DATASET EXCERPTS Start Marker
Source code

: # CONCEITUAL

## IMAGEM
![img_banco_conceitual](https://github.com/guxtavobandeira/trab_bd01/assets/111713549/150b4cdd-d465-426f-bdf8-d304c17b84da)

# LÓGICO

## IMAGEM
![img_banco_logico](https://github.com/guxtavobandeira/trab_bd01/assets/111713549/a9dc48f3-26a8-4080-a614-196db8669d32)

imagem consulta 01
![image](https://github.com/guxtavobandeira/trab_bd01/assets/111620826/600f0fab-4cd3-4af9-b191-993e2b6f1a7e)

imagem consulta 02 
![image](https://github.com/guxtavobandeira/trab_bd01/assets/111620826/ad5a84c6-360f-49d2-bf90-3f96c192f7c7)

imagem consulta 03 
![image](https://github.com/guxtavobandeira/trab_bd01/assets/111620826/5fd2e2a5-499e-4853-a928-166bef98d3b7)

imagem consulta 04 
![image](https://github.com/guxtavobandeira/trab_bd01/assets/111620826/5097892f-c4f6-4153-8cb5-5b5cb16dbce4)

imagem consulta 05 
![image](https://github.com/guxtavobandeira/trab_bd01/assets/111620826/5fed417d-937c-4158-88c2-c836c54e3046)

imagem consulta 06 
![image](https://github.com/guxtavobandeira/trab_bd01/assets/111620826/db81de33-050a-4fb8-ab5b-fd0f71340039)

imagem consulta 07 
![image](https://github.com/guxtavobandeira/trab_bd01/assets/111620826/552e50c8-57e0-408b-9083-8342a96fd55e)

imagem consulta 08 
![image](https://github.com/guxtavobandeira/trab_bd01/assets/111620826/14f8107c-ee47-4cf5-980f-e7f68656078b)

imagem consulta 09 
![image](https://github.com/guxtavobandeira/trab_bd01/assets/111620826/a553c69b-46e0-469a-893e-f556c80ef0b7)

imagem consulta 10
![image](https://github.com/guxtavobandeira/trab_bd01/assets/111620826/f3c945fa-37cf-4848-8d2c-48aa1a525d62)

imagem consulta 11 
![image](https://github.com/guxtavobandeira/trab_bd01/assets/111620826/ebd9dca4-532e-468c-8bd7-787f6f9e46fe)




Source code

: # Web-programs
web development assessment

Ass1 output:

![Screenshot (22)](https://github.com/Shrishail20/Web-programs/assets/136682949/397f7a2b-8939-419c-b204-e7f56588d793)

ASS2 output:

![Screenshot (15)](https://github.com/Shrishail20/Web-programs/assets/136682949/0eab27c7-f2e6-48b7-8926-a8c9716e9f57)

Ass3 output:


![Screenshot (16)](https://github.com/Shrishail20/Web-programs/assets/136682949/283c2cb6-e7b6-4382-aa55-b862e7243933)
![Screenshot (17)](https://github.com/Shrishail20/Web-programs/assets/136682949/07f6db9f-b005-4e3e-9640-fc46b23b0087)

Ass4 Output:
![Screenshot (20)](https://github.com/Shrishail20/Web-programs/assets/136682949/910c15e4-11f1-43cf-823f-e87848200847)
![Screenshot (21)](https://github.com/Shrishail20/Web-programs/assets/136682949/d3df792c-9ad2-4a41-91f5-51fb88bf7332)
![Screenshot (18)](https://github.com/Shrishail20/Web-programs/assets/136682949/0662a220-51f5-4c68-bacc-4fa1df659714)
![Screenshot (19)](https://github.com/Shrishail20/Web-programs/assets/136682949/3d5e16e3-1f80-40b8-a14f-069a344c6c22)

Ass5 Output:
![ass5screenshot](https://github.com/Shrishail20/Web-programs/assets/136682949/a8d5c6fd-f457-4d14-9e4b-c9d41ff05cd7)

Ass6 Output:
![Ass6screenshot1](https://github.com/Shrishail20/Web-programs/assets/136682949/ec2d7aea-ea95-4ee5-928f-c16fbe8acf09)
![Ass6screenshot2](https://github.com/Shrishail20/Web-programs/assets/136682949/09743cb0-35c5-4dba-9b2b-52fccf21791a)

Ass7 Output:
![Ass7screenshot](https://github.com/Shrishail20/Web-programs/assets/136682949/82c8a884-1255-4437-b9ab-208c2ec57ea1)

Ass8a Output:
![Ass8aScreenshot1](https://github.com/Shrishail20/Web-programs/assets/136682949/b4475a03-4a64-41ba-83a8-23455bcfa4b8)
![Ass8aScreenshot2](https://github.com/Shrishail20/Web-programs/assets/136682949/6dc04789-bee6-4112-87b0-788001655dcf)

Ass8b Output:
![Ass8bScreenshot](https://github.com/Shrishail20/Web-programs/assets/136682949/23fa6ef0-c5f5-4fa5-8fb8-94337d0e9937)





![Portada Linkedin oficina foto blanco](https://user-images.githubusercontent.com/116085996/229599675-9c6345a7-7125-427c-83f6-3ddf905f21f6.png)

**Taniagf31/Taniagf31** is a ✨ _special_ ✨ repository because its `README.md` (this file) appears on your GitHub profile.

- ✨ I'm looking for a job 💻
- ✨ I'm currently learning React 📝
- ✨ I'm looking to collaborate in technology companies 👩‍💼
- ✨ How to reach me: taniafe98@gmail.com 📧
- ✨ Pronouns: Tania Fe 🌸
DATASET EXCERPTS End Marker
**REQUIRED WORK**
Every record above belongs in the answer, reproduced exactly.

**TASK SOLUTION**
Source code

: # CONCEITUAL

## IMAGEM
![img_banco_conceitual](https://github.com/guxtavobandeira/trab_bd01/assets/111713549/150b4cdd-d465-426f-bdf8-d304c17b84da)

# LÓGICO

## IMAGEM
![img_banco_logico](https://github.com/guxtavobandeira/trab_bd01/assets/111713549/a9dc48f3-26a8-4080-a614-196db8669d32)

imagem consulta 01
![image](https://github.com/guxtavobandeira/trab_bd01/assets/111620826/600f0fab-4cd3-4af9-b191-993e2b6f1a7e)

imagem consulta 02 
![image](https://github.com/guxtavobandeira/trab_bd01/assets/111620826/ad5a84c6-360f-49d2-bf90-3f96c192f7c7)

imagem consulta 03 
![image](https://github.com/guxtavobandeira/trab_bd01/assets/111620826/5fd2e2a5-499e-4853-a928-166bef98d3b7)

imagem consulta 04 
![image](https://github.com/guxtavobandeira/trab_bd01/assets/111620826/5097892f-c4f6-4153-8cb5-5b5cb16dbce4)

imagem consulta 05 
![image](https://github.com/guxtavobandeira/trab_bd01/assets/111620826/5fed417d-937c-4158-88c2-c836c54e3046)

imagem consulta 06 
![image](https://github.com/guxtavobandeira/trab_bd01/assets/111620826/db81de33-050a-4fb8-ab5b-fd0f71340039)

imagem consulta 07 
![image](https://github.com/guxtavobandeira/trab_bd01/assets/111620826/552e50c8-57e0-408b-9083-8342a96fd55e)

imagem consulta 08 
![image](https://github.com/guxtavobandeira/trab_bd01/assets/111620826/14f8107c-ee47-4cf5-980f-e7f68656078b)

imagem consulta 09 
![image](https://github.com/guxtavobandeira/trab_bd01/assets/111620826/a553c69b-46e0-469a-893e-f556c80ef0b7)

imagem consulta 10
![image](https://github.com/guxtavobandeira/trab_bd01/assets/111620826/f3c945fa-37cf-4848-8d2c-48aa1a525d62)

imagem consulta 11 
![image](https://github.com/guxtavobandeira/trab_bd01/assets/111620826/ebd9dca4-532e-468c-8bd7-787f6f9e46fe)




Source code

: # Web-programs
web development assessment

Ass1 output:

![Screenshot (22)](https://github.com/Shrishail20/Web-programs/assets/136682949/397f7a2b-8939-419c-b204-e7f56588d793)

ASS2 output:

![Screenshot (15)](https://github.com/Shrishail20/Web-programs/assets/136682949/0eab27c7-f2e6-48b7-8926-a8c9716e9f57)

Ass3 output:


![Screenshot (16)](https://github.com/Shrishail20/Web-programs/assets/136682949/283c2cb6-e7b6-4382-aa55-b862e7243933)
![Screenshot (17)](https://github.com/Shrishail20/Web-programs/assets/136682949/07f6db9f-b005-4e3e-9640-fc46b23b0087)

Ass4 Output:
![Screenshot (20)](https://github.com/Shrishail20/Web-programs/assets/136682949/910c15e4-11f1-43cf-823f-e87848200847)
![Screenshot (21)](https://github.com/Shrishail20/Web-programs/assets/136682949/d3df792c-9ad2-4a41-91f5-51fb88bf7332)
![Screenshot (18)](https://github.com/Shrishail20/Web-programs/assets/136682949/0662a220-51f5-4c68-bacc-4fa1df659714)
![Screenshot (19)](https://github.com/Shrishail20/Web-programs/assets/136682949/3d5e16e3-1f80-40b8-a14f-069a344c6c22)

Ass5 Output:
![ass5screenshot](https://github.com/Shrishail20/Web-programs/assets/136682949/a8d5c6fd-f457-4d14-9e4b-c9d41ff05cd7)

Ass6 Output:
![Ass6screenshot1](https://github.com/Shrishail20/Web-programs/assets/136682949/ec2d7aea-ea95-4ee5-928f-c16fbe8acf09)
![Ass6screenshot2](https://github.com/Shrishail20/Web-programs/assets/136682949/09743cb0-35c5-4dba-9b2b-52fccf21791a)

Ass7 Output:
![Ass7screenshot](https://github.com/Shrishail20/Web-programs/assets/136682949/82c8a884-1255-4437-b9ab-208c2ec57ea1)

Ass8a Output:
![Ass8aScreenshot1](https://github.com/Shrishail20/Web-programs/assets/136682949/b4475a03-4a64-41ba-83a8-23455bcfa4b8)
![Ass8aScreenshot2](https://github.com/Shrishail20/Web-programs/assets/136682949/6dc04789-bee6-4112-87b0-788001655dcf)

Ass8b Output:
![Ass8bScreenshot](https://github.com/Shrishail20/Web-programs/assets/136682949/23fa6ef0-c5f5-4fa5-8fb8-94337d0e9937)





![Portada Linkedin oficina foto blanco](https://user-images.githubusercontent.com/116085996/229599675-9c6345a7-7125-427c-83f6-3ddf905f21f6.png)

**Taniagf31/Taniagf31** is a ✨ _special_ ✨ repository because its `README.md` (this file) appears on your GitHub profile.

- ✨ I'm looking for a job 💻
- ✨ I'm currently learning React 📝
- ✨ I'm looking to collaborate in technology companies 👩‍💼
- ✨ How to reach me: taniafe98@gmail.com 📧
- ✨ Pronouns: Tania Fe 🌸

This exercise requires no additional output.